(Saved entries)

^^^^

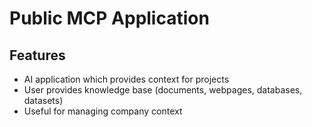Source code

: # Public MCP Application

## Features
- AI application which provides context for projects
- User provides knowledge base (documents, webpages, databases, datasets)
- Useful for managing company context
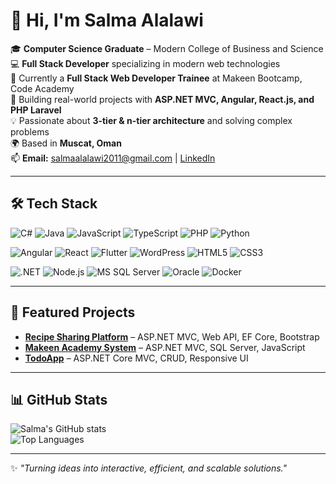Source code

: 
 
 
 
 # 👋 Hi, I'm Salma Alalawi  

🎓 **Computer Science Graduate** – Modern College of Business and Science  
💻 **Full Stack Developer** specializing in modern web technologies  
🌱 Currently a **Full Stack Web Developer Trainee** at Makeen Bootcamp, Code Academy  
🔭 Building real-world projects with **ASP.NET MVC, Angular, React.js, and PHP Laravel**  
💡 Passionate about **3-tier & n-tier architecture** and solving complex problems  
🌍 Based in **Muscat, Oman**  
📫 **Email:** [salmaalalawi2011@gmail.com](mailto:salmaalalawi2011@gmail.com) | [LinkedIn](https://www.linkedin.com/in/salma-al-alawi-a917ba173/)  

---

## 🛠 Tech Stack  

![C#](https://img.shields.io/badge/C%23-239120?style=for-the-badge&logo=c-sharp&logoColor=white)
![Java](https://img.shields.io/badge/Java-007396?style=for-the-badge&logo=java&logoColor=white)
![JavaScript](https://img.shields.io/badge/JavaScript-F7E017?style=for-the-badge&logo=javascript&logoColor=black)
![TypeScript](https://img.shields.io/badge/TypeScript-2F74C0?style=for-the-badge&logo=typescript&logoColor=white)
![PHP](https://img.shields.io/badge/PHP-787CB5?style=for-the-badge&logo=php&logoColor=white)
![Python](https://img.shields.io/badge/Python-3776AB?style=for-the-badge&logo=python&logoColor=white)  

![Angular](https://img.shields.io/badge/Angular-DD0031?style=for-the-badge&logo=angular&logoColor=white)
![React](https://img.shields.io/badge/React-61DAFB?style=for-the-badge&logo=react&logoColor=black)
![Flutter](https://img.shields.io/badge/Flutter-02569B?style=for-the-badge&logo=flutter&logoColor=white)
![WordPress](https://img.shields.io/badge/WordPress-00749C?style=for-the-badge&logo=wordpress&logoColor=white)
![HTML5](https://img.shields.io/badge/HTML5-E44D26?style=for-the-badge&logo=html5&logoColor=white)
![CSS3](https://img.shields.io/badge/CSS3-264DE4?style=for-the-badge&logo=css3&logoColor=white)  

![.NET](https://img.shields.io/badge/.NET-512BD4?style=for-the-badge&logo=dotnet&logoColor=white)
![Node.js](https://img.shields.io/badge/Node.js-43853D?style=for-the-badge&logo=node-dot-js&logoColor=white)
![MS SQL Server](https://img.shields.io/badge/SQL%20Server-CC2927?style=for-the-badge&logo=microsoftsqlserver&logoColor=white)
![Oracle](https://img.shields.io/badge/Oracle-F80000?style=for-the-badge&logo=oracle&logoColor=white)
![Docker](https://img.shields.io/badge/Docker-0db7ed?style=for-the-badge&logo=docker&logoColor=white)

---

## 📌 Featured Projects  

- **[Recipe Sharing Platform](#)** – ASP.NET MVC, Web API, EF Core, Bootstrap  
- **[Makeen Academy System](#)** – ASP.NET MVC, SQL Server, JavaScript  
- **[TodoApp](#)** – ASP.NET Core MVC, CRUD, Responsive UI  

---

## 📊 GitHub Stats  

![Salma's GitHub stats](https://github-readme-stats.vercel.app/api?username=salma2011&show_icons=true&theme=radical)  
![Top Languages](https://github-readme-stats.vercel.app/api/top-langs/?username=salma2011&layout=compact&theme=radical)  

---

✨ _"Turning ideas into interactive, efficient, and scalable solutions."_  

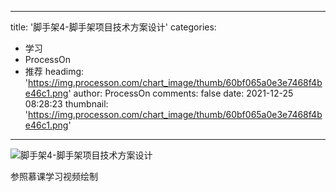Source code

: 
---
title: '脚手架4-脚手架项目技术方案设计'
categories: 
 - 学习
 - ProcessOn
 - 推荐
headimg: 'https://img.processon.com/chart_image/thumb/60bf065a0e3e7468f4be46c1.png'
author: ProcessOn
comments: false
date: 2021-12-25 08:28:23
thumbnail: 'https://img.processon.com/chart_image/thumb/60bf065a0e3e7468f4be46c1.png'
---

<div>   
<img class="thumb" alt="脚手架4-脚手架项目技术方案设计" src="https://img.processon.com/chart_image/thumb/60bf065a0e3e7468f4be46c1.png" referrerpolicy="no-referrer">
<p>参照慕课学习视频绘制</p>  
</div>
            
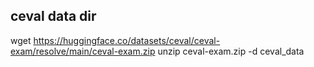 ## ceval data dir

wget https://huggingface.co/datasets/ceval/ceval-exam/resolve/main/ceval-exam.zip
unzip ceval-exam.zip -d ceval_data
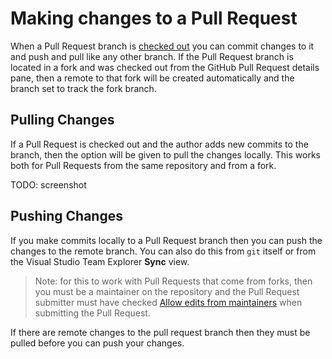 # Making changes to a Pull Request

When a Pull Request branch is [checked out](review-a-pull-request-in-visual-studio.md) you can commit changes to it and push and pull like any other branch. If the Pull Request branch is located in a fork and was checked out from the GitHub Pull Request details pane, then a remote to that fork will be created automatically and the branch set to track the fork branch.

## Pulling Changes

If a Pull Request is checked out and the author adds new commits to the branch, then the option will be given to pull the changes locally. This works both for Pull Requests from the same repository and from a fork.

TODO: screenshot

## Pushing Changes

If you make commits locally to a Pull Request branch then you can push the changes to the remote branch. You can also do this from `git` itself or from the Visual Studio Team Explorer **Sync** view.

> Note: for this to work with Pull Requests that come from forks, then you must be a maintainer on the repository and the Pull Request submitter must have checked [Allow edits from maintainers](https://help.github.com/articles/allowing-changes-to-a-pull-request-branch-created-from-a-fork/) when submitting the Pull Request.

If there are remote changes to the pull request branch then they must be pulled before you can push your changes.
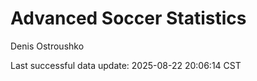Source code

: # Advanced Soccer Statistics
Denis Ostroushko

<!-- gfm -->

Last successful data update: 2025-08-22 20:06:14 CST
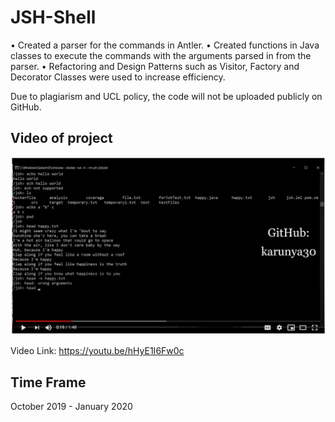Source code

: # JSH-Shell

•	Created a parser for the commands in Antler.
•	Created functions in Java classes to execute the commands with the arguments parsed in from the parser. 
•	Refactoring and Design Patterns such as Visitor, Factory and Decorator Classes were used to increase efficiency.


Due to plagiarism and UCL policy, the code will not be uploaded publicly on GitHub. 


## Video of project
[![Image of JSH Shell](https://github.com/karunya30/JSH-Shell/blob/master/JSH%20Shell.JPG)](https://youtu.be/hHyE1I6Fw0c)

Video Link: https://youtu.be/hHyE1I6Fw0c

## Time Frame

October 2019 - January 2020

^^^^

*Exercise aim*
Beginning with the line containing "# Making changes to a Pull Request" and ending with the last line of the data, output those lines exactly and nothing more. Omit every picture.

*Solution for this task*
 # Making changes to a Pull Request

When a Pull Request branch is [checked out](review-a-pull-request-in-visual-studio.md) you can commit changes to it and push and pull like any other branch. If the Pull Request branch is located in a fork and was checked out from the GitHub Pull Request details pane, then a remote to that fork will be created automatically and the branch set to track the fork branch.

## Pulling Changes

If a Pull Request is checked out and the author adds new commits to the branch, then the option will be given to pull the changes locally. This works both for Pull Requests from the same repository and from a fork.

TODO: screenshot

## Pushing Changes

If you make commits locally to a Pull Request branch then you can push the changes to the remote branch. You can also do this from `git` itself or from the Visual Studio Team Explorer **Sync** view.

> Note: for this to work with Pull Requests that come from forks, then you must be a maintainer on the repository and the Pull Request submitter must have checked [Allow edits from maintainers](https://help.github.com/articles/allowing-changes-to-a-pull-request-branch-created-from-a-fork/) when submitting the Pull Request.

If there are remote changes to the pull request branch then they must be pulled before you can push your changes.
Source code

: # Advanced Soccer Statistics
Denis Ostroushko

<!-- gfm -->

Last successful data update: 2025-08-22 20:06:14 CST
Source code

: # JSH-Shell

•	Created a parser for the commands in Antler.
•	Created functions in Java classes to execute the commands with the arguments parsed in from the parser. 
•	Refactoring and Design Patterns such as Visitor, Factory and Decorator Classes were used to increase efficiency.


Due to plagiarism and UCL policy, the code will not be uploaded publicly on GitHub. 


## Video of project
[![Image of JSH Shell](https://github.com/karunya30/JSH-Shell/blob/master/JSH%20Shell.JPG)](https://youtu.be/hHyE1I6Fw0c)

Video Link: https://youtu.be/hHyE1I6Fw0c

## Time Frame

October 2019 - January 2020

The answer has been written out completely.